Jan 25, 2011 10:03
Let me tell you why:
My mother and I got into it last night over these checks when all I was doing was looking for someone to feel outraged with me. Instead she tells me Delinda told her it wouldn't be a problem and that the bank will take the checks. She missed the part where I told her my name was completely wrong on the check thinking I meant it was the hyphenated mess of Wood-Friepze. Apparently she thinks so little of me and ability to deal with little things that she thinks I would blow a head gasket over something I can white out. I got screamed a litany about her poor life for that one.
When it got sussed out and my meaning was understood, she quietly said, they will have to issue you new checks.During the time I tried to explain, she talked over me and screamed at me, but when I finally did explain, I didn't get an apology, no, she was waiting for her because I told her I was angry with her that this hadn't been taken care of way back when.

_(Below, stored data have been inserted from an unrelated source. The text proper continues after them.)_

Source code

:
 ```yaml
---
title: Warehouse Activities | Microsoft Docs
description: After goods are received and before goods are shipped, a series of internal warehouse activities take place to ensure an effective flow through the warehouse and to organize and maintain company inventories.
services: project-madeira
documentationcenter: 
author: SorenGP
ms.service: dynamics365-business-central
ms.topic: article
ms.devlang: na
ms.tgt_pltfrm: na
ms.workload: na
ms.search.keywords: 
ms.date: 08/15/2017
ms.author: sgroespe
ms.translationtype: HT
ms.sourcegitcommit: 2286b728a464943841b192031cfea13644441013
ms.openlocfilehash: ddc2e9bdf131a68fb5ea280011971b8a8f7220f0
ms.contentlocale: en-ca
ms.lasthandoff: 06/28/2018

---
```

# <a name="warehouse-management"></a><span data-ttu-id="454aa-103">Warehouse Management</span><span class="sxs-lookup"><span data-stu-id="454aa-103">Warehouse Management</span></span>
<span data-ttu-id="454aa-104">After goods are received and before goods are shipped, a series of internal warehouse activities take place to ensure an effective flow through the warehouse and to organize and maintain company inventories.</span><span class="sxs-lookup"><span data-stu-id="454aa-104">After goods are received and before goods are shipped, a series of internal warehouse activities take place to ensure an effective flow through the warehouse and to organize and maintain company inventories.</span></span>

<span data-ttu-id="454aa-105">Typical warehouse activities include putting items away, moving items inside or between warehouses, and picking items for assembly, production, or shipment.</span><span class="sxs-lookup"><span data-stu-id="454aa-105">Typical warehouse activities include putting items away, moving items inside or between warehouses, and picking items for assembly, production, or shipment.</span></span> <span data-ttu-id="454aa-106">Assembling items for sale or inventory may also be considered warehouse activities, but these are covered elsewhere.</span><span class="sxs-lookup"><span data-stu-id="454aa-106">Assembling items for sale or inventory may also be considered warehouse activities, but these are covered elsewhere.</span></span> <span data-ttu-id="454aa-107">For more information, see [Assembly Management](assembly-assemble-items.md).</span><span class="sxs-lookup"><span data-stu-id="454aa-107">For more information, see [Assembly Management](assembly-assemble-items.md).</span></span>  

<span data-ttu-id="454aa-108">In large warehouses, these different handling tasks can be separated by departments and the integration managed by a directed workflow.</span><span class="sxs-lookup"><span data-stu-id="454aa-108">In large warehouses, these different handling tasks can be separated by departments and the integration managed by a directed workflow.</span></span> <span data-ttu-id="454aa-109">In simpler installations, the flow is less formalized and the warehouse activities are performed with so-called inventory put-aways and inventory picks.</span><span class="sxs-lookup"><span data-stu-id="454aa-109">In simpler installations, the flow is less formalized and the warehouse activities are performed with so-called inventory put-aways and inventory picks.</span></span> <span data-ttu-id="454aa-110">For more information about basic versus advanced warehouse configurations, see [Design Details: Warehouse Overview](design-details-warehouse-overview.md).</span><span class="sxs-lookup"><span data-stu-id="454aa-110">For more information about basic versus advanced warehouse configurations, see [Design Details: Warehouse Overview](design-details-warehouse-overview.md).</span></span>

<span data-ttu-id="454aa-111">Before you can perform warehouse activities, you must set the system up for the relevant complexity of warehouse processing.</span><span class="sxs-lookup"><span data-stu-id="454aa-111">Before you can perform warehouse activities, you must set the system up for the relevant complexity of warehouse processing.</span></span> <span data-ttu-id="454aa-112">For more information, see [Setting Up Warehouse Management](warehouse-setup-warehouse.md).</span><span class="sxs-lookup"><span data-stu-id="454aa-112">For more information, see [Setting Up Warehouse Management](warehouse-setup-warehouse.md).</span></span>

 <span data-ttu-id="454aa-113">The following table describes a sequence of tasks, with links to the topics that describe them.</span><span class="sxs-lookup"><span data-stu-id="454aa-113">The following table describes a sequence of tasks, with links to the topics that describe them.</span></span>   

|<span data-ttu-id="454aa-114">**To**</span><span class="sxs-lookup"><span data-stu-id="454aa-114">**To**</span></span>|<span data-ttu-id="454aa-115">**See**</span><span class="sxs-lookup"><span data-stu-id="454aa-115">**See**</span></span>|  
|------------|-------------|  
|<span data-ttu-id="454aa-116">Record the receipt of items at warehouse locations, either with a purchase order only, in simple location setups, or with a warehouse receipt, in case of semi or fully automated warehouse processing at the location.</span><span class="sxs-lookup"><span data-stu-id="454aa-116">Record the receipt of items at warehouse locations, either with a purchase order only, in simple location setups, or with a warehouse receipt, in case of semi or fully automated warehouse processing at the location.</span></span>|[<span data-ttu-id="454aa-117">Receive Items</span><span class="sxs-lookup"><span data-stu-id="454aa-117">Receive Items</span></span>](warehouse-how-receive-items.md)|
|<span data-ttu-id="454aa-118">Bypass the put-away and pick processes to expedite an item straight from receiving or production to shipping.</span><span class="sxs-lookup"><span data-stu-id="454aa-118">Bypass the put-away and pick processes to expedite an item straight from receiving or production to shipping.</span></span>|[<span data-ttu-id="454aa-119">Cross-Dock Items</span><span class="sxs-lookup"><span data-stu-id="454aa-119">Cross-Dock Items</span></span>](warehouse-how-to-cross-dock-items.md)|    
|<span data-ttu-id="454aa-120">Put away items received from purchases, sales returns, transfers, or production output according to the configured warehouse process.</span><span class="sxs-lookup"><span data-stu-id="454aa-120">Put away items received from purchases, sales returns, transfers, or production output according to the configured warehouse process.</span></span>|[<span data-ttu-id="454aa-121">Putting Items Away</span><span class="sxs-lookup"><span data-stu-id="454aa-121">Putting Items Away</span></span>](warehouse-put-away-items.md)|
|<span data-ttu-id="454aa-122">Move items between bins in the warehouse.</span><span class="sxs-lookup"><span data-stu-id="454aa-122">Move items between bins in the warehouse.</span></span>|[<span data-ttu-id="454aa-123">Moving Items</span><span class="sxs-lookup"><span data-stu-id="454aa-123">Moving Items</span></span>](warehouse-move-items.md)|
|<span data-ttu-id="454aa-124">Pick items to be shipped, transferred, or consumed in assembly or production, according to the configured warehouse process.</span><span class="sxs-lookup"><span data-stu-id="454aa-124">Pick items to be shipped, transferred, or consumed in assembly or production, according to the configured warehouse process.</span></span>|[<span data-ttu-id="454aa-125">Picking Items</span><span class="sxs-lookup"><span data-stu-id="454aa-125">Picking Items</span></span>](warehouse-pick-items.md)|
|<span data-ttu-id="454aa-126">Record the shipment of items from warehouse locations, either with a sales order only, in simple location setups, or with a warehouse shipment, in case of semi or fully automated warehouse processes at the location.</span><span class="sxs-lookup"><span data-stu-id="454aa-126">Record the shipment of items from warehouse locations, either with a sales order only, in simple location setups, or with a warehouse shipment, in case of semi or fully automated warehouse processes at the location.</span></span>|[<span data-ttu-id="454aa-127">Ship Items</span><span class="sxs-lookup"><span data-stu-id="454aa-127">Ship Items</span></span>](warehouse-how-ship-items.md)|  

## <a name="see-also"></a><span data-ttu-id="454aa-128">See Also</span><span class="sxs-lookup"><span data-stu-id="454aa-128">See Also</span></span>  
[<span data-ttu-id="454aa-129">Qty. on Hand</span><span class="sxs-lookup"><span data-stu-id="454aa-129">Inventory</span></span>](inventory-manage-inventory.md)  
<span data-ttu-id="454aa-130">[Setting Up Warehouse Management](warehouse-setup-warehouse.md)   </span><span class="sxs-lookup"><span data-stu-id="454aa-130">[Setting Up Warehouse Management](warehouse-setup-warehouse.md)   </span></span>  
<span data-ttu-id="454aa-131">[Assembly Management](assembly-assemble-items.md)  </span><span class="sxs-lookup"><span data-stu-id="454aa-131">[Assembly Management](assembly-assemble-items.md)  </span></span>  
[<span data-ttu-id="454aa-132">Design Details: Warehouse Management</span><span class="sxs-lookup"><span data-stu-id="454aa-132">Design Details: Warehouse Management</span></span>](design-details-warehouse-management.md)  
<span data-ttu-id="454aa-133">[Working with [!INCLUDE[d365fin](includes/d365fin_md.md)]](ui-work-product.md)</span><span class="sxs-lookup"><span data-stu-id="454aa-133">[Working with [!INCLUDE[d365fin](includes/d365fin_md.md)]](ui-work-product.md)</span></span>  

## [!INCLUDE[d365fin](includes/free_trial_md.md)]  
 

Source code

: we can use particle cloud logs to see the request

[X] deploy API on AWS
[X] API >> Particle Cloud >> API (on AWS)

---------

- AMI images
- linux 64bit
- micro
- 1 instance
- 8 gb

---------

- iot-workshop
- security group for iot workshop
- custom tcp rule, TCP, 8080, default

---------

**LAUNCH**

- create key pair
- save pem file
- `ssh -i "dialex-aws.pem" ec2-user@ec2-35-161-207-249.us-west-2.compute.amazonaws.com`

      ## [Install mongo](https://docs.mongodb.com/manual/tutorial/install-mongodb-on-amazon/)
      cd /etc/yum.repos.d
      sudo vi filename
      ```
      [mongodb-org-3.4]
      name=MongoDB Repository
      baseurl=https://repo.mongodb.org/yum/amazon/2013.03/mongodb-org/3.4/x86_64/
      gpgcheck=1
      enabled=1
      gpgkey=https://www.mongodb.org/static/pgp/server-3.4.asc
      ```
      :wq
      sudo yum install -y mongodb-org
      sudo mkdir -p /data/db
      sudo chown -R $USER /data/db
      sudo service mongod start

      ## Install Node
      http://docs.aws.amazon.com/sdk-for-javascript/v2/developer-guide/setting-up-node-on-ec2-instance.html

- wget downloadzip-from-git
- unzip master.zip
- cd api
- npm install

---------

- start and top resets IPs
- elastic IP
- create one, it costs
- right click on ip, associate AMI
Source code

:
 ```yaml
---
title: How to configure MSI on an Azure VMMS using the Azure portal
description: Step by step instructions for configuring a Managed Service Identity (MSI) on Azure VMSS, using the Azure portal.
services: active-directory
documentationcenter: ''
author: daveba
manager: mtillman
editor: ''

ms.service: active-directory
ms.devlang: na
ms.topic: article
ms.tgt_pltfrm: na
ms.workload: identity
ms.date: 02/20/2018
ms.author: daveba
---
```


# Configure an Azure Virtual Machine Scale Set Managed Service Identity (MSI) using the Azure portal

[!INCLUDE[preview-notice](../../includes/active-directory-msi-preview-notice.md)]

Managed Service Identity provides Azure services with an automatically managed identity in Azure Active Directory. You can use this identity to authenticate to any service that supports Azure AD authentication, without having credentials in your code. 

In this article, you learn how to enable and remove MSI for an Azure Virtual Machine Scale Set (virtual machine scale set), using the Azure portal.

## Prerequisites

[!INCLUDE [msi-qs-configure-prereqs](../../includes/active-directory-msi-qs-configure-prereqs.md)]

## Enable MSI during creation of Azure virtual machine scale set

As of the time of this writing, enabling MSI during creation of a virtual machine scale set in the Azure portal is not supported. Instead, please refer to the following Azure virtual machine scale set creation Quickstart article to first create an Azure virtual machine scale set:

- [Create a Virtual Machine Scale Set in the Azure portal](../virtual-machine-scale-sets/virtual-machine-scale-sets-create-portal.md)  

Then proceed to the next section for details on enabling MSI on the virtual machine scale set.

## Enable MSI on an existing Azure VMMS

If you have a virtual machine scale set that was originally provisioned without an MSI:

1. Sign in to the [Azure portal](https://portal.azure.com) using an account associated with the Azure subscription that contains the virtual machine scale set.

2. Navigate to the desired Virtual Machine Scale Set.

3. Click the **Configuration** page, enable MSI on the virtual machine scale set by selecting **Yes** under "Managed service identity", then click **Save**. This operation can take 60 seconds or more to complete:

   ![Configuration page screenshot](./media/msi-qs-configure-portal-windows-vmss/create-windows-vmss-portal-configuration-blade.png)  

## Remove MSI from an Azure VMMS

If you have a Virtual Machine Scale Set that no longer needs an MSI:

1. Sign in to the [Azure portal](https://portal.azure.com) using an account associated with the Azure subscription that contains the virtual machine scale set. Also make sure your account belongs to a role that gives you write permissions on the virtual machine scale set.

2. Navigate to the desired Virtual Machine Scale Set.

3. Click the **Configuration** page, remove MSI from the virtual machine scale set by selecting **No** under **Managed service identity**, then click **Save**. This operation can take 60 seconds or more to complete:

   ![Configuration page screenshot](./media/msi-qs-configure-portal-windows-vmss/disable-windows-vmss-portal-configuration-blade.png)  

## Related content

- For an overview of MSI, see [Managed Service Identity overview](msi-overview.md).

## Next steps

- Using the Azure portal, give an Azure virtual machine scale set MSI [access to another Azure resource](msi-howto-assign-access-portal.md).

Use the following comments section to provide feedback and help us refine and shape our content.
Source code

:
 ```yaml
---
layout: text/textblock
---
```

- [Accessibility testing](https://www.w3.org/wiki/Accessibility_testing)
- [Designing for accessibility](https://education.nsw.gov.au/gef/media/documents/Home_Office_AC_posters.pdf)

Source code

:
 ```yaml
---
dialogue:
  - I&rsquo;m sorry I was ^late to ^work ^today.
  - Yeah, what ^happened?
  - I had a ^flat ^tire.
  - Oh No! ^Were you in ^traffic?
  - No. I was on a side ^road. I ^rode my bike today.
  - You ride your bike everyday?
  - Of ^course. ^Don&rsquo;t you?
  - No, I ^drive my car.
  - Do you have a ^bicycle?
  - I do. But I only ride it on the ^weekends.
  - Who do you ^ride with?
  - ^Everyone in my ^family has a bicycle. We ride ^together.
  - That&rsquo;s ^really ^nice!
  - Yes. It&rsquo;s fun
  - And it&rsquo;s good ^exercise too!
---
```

I now see that the name thing is my fault for trusting mom to do her due diligence. This is where the two of us are the same, if something is deemed my individual responsibility, I will take care of it without interference. However, where we differ is, I will see it completely through and not trust that the idiots who keep getting it wrong will eventually get it right. Especially when it is my daughter's name.
There is a disconnect in our relationship. I think that I should rate above other people to my mother. The truth is I never have and I never will.
If I want to contact my mother on a weekday I can only call between 5 and 7 pm and that is iffy because when she gets home from the job she hates but insists on going to day in and day out, she is tired, might lie down for a nap right away so she may sleep through this time and wake up sometime around 1 am. God forbid someone interrupt her nap. A person will catch all kinds of hell for it. Additionally, if she is not home during this time sleeping, she is either in the middle of some housework or TV program that cannot be interrupted or over knocking back a few with her friends.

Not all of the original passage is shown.